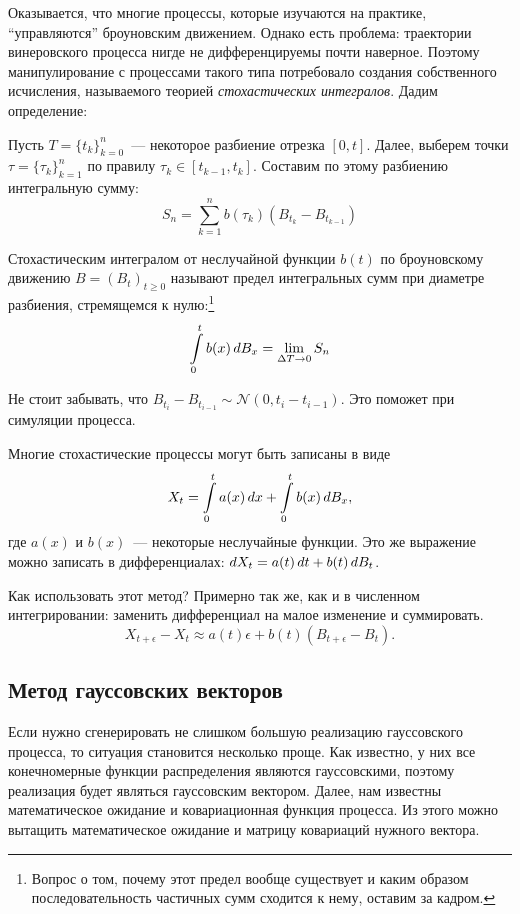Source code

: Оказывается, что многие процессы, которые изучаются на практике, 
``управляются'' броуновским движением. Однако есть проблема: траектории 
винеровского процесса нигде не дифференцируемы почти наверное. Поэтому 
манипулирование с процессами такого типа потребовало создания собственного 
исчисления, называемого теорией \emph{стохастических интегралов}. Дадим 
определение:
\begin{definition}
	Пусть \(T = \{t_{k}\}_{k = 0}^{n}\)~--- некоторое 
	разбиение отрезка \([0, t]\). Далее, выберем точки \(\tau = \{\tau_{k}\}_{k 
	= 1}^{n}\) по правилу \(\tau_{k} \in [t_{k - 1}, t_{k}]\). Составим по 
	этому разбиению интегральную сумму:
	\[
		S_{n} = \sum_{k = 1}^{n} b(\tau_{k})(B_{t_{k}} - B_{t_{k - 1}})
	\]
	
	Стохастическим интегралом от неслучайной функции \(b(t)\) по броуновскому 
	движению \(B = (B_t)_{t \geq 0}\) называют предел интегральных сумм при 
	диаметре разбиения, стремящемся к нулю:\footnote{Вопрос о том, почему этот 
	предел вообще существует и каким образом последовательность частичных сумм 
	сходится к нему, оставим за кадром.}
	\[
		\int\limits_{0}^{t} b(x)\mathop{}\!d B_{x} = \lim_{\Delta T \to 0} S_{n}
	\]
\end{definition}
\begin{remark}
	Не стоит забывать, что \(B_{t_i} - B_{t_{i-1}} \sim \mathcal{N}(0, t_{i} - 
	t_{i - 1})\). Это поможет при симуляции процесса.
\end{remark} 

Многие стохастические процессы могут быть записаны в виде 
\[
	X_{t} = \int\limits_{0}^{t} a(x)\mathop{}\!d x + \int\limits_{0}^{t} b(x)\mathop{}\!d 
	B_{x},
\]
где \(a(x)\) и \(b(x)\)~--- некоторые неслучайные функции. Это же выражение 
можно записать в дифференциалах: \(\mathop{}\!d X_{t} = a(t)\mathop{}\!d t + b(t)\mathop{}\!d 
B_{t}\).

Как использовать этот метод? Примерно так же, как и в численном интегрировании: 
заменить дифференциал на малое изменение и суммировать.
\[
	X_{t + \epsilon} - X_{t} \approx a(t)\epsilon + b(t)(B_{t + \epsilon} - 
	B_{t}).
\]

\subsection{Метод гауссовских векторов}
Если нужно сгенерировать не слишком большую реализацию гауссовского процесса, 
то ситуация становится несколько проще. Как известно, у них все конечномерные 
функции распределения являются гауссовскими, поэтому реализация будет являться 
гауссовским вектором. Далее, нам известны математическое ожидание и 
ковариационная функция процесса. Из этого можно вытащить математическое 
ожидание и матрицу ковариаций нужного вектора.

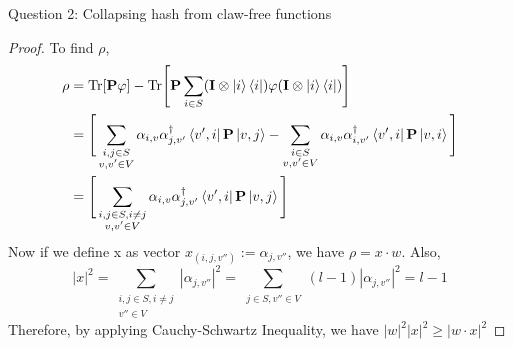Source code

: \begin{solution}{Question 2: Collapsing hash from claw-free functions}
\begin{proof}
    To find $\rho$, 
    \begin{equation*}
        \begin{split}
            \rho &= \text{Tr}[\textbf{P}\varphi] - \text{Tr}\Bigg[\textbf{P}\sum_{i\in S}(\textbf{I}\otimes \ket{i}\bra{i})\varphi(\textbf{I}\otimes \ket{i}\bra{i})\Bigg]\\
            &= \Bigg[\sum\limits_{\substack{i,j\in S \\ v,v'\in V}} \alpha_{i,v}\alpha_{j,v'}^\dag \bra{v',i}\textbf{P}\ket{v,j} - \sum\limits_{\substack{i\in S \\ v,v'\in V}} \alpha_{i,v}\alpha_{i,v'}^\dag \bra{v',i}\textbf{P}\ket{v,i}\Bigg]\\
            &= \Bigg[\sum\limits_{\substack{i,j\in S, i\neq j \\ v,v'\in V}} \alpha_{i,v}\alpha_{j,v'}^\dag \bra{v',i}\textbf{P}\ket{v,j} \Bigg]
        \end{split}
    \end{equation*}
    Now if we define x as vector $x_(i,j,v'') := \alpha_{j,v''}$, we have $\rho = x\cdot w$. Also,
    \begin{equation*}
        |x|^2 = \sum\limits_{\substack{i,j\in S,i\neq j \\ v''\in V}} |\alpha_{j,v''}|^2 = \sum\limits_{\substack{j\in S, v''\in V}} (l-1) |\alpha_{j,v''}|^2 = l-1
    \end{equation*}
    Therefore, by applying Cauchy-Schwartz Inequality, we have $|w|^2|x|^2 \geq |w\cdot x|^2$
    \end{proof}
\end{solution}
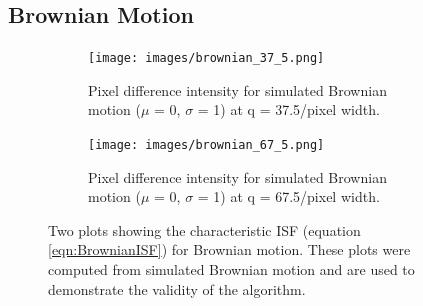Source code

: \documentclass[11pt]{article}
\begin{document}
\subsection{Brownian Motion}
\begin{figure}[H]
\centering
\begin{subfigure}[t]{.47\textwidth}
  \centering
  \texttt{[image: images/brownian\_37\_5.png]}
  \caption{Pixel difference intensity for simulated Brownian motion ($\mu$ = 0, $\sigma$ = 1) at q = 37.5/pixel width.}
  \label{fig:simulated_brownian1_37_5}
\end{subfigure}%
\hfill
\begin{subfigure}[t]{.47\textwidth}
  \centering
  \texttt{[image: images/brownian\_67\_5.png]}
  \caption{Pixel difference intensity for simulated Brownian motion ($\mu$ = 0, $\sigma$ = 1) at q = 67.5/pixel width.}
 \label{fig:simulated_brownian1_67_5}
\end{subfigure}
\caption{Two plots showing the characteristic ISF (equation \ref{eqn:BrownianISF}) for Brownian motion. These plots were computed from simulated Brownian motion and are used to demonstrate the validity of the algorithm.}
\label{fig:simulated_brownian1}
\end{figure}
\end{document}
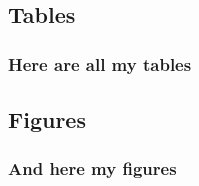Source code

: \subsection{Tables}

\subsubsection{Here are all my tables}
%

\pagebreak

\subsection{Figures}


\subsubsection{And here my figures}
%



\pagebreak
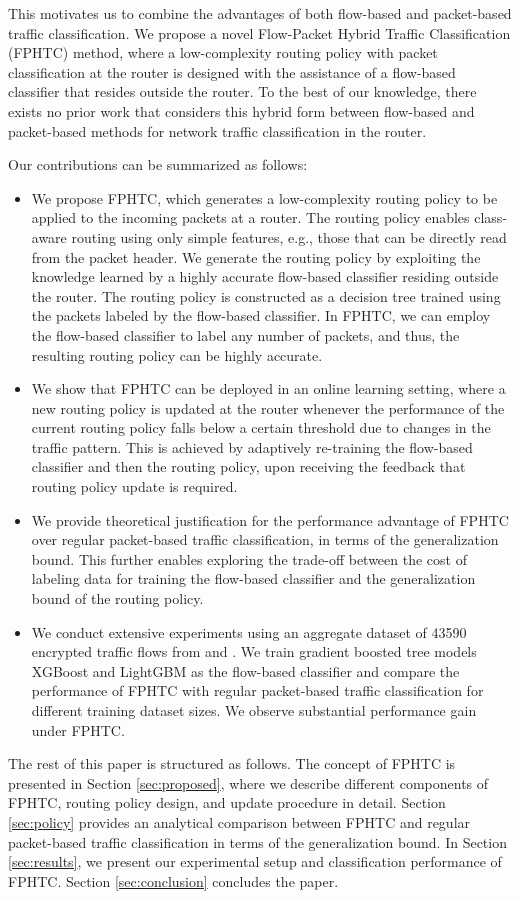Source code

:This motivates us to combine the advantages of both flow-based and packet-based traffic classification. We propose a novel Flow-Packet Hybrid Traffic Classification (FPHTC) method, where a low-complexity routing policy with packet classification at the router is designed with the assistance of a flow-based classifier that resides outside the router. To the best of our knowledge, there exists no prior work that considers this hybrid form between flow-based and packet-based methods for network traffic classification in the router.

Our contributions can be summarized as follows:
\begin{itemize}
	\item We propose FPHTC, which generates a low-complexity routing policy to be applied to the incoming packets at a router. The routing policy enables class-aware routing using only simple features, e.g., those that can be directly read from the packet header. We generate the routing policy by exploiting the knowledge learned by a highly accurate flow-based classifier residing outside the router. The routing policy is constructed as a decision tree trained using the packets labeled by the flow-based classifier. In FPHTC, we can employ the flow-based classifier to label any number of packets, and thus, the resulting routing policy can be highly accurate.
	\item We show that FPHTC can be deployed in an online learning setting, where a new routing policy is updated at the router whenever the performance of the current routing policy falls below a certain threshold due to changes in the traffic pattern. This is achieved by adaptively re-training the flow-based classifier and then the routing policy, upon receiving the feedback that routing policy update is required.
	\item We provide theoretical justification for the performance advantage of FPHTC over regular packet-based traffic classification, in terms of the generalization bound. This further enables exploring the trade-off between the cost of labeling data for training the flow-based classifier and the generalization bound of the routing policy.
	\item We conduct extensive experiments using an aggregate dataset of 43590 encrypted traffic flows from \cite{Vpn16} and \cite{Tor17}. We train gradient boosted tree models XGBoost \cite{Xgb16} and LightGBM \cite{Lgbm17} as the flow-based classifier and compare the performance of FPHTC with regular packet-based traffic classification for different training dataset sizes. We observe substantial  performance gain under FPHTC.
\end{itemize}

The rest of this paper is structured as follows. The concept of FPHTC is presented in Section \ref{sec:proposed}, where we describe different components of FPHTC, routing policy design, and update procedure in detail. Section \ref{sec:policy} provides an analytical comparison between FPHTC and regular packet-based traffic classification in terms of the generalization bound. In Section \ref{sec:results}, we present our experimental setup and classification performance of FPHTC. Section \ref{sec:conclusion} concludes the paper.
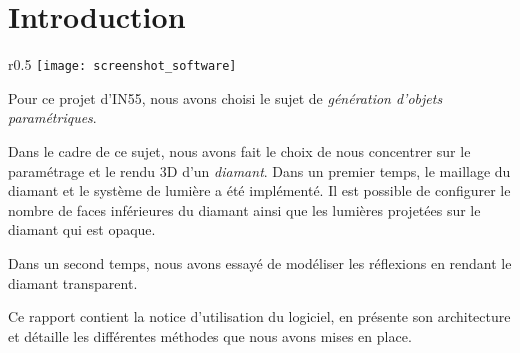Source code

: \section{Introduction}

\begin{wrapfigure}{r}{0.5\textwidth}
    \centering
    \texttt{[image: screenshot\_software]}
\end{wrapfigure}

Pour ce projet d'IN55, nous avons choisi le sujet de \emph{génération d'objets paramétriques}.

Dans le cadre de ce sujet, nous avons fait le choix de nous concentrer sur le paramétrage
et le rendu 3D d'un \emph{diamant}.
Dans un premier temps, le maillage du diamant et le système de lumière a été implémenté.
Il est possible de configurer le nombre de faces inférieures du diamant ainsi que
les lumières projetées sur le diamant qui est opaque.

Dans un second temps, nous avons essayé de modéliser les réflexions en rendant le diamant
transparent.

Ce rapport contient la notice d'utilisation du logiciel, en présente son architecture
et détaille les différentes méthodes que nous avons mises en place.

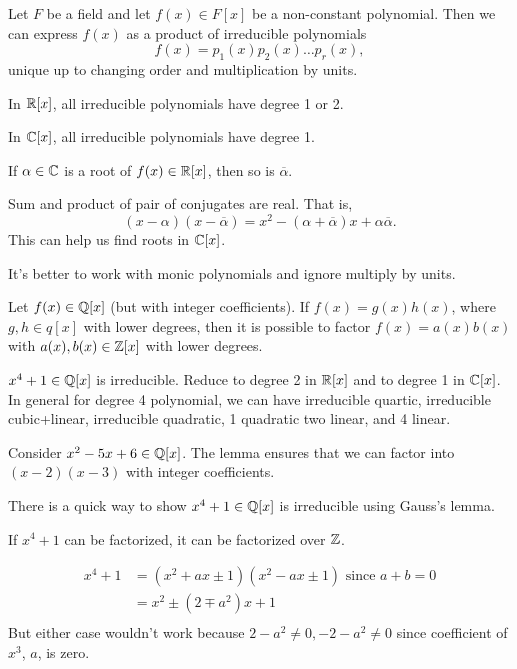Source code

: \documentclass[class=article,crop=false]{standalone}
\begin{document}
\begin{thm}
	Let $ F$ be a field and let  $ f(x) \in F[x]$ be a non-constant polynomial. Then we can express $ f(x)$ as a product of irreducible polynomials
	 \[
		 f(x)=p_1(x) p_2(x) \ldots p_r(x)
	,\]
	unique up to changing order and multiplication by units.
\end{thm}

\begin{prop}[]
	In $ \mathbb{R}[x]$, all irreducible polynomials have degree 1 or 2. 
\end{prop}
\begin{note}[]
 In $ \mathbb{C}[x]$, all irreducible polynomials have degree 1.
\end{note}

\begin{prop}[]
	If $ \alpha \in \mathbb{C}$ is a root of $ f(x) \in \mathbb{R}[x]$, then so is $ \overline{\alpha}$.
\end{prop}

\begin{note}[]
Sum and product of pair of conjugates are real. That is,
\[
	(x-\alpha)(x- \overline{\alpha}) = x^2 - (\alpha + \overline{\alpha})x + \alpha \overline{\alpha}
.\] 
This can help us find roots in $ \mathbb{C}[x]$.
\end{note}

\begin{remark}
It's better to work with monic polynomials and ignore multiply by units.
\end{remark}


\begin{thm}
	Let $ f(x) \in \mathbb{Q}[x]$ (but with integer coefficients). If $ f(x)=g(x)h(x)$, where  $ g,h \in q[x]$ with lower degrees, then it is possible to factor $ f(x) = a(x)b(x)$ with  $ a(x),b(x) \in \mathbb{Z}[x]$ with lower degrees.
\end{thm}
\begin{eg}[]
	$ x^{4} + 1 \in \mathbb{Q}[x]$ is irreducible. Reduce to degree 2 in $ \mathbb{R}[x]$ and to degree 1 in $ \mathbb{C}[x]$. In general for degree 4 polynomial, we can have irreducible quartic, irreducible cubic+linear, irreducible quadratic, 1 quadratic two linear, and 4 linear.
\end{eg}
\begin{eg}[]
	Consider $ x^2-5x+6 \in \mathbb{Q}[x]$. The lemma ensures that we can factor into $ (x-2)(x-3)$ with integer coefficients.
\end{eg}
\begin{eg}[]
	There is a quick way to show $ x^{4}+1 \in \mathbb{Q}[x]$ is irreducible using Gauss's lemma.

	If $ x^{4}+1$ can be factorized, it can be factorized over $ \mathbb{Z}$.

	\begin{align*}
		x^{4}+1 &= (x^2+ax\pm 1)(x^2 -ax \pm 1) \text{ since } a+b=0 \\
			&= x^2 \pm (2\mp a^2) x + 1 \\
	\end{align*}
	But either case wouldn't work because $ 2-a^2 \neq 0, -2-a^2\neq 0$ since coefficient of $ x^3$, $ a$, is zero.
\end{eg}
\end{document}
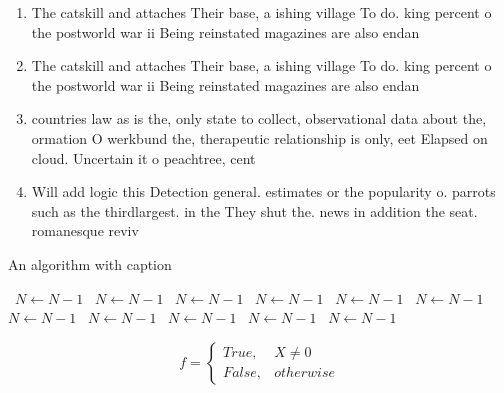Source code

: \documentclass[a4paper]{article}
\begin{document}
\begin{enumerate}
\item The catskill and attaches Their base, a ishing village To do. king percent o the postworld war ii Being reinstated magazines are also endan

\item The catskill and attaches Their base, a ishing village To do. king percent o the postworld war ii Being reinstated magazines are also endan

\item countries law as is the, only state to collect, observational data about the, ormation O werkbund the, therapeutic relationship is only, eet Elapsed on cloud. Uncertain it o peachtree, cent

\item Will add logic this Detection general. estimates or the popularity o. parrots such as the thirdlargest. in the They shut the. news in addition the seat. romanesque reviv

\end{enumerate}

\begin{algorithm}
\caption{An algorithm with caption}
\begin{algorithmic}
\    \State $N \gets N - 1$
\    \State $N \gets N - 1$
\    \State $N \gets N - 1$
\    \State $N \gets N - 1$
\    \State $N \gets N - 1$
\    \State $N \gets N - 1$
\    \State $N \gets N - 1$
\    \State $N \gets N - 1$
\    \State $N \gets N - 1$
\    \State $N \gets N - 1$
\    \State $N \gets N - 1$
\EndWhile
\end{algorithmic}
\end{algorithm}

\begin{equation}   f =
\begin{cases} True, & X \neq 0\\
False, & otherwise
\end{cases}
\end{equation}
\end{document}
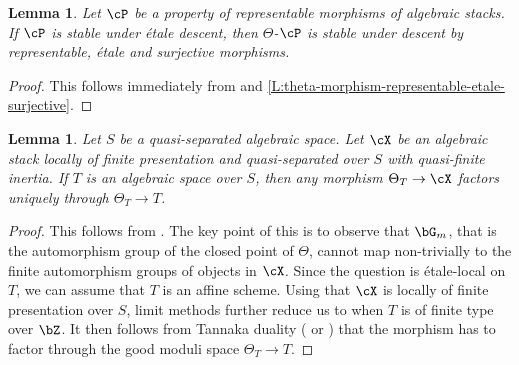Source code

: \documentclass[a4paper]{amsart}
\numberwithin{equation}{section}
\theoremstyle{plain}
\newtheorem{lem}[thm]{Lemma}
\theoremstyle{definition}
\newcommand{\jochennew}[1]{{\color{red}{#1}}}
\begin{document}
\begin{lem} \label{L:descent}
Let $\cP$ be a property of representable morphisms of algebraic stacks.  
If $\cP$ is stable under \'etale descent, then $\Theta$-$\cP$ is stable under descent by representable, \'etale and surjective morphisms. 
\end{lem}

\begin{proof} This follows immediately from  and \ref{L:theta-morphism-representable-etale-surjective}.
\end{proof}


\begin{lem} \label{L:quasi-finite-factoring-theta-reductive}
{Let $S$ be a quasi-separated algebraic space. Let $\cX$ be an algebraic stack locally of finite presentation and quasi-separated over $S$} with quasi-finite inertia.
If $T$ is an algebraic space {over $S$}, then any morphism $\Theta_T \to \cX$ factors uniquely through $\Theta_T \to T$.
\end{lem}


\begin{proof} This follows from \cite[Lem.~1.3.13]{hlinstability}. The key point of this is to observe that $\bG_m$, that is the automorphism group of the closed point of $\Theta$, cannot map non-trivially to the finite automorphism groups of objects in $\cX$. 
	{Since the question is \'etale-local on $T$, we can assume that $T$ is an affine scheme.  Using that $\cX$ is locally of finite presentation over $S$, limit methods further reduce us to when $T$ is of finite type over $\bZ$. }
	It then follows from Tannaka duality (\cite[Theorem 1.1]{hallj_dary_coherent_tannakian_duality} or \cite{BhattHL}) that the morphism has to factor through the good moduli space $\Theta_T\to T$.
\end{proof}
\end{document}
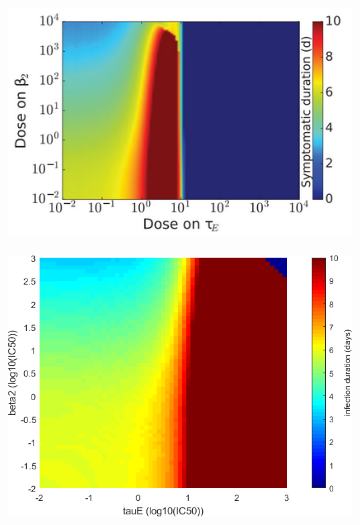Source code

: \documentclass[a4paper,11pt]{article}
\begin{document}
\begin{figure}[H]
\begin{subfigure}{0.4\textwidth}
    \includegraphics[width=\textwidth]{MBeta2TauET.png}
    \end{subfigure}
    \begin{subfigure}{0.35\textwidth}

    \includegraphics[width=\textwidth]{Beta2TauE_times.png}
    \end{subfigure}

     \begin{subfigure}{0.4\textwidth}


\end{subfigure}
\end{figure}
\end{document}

──────

## Instructions to follow
Note which lines carry the word "presentation" in the material, then copy each of them.

## Answer for the task
{Let $S$ be a quasi-separated algebraic space. Let $\cX$ be an algebraic stack locally of finite presentation and quasi-separated over $S$} with quasi-finite inertia.
	{Since the question is \'etale-local on $T$, we can assume that $T$ is an affine scheme.  Using that $\cX$ is locally of finite presentation over $S$, limit methods further reduce us to when $T$ is of finite type over $\bZ$. }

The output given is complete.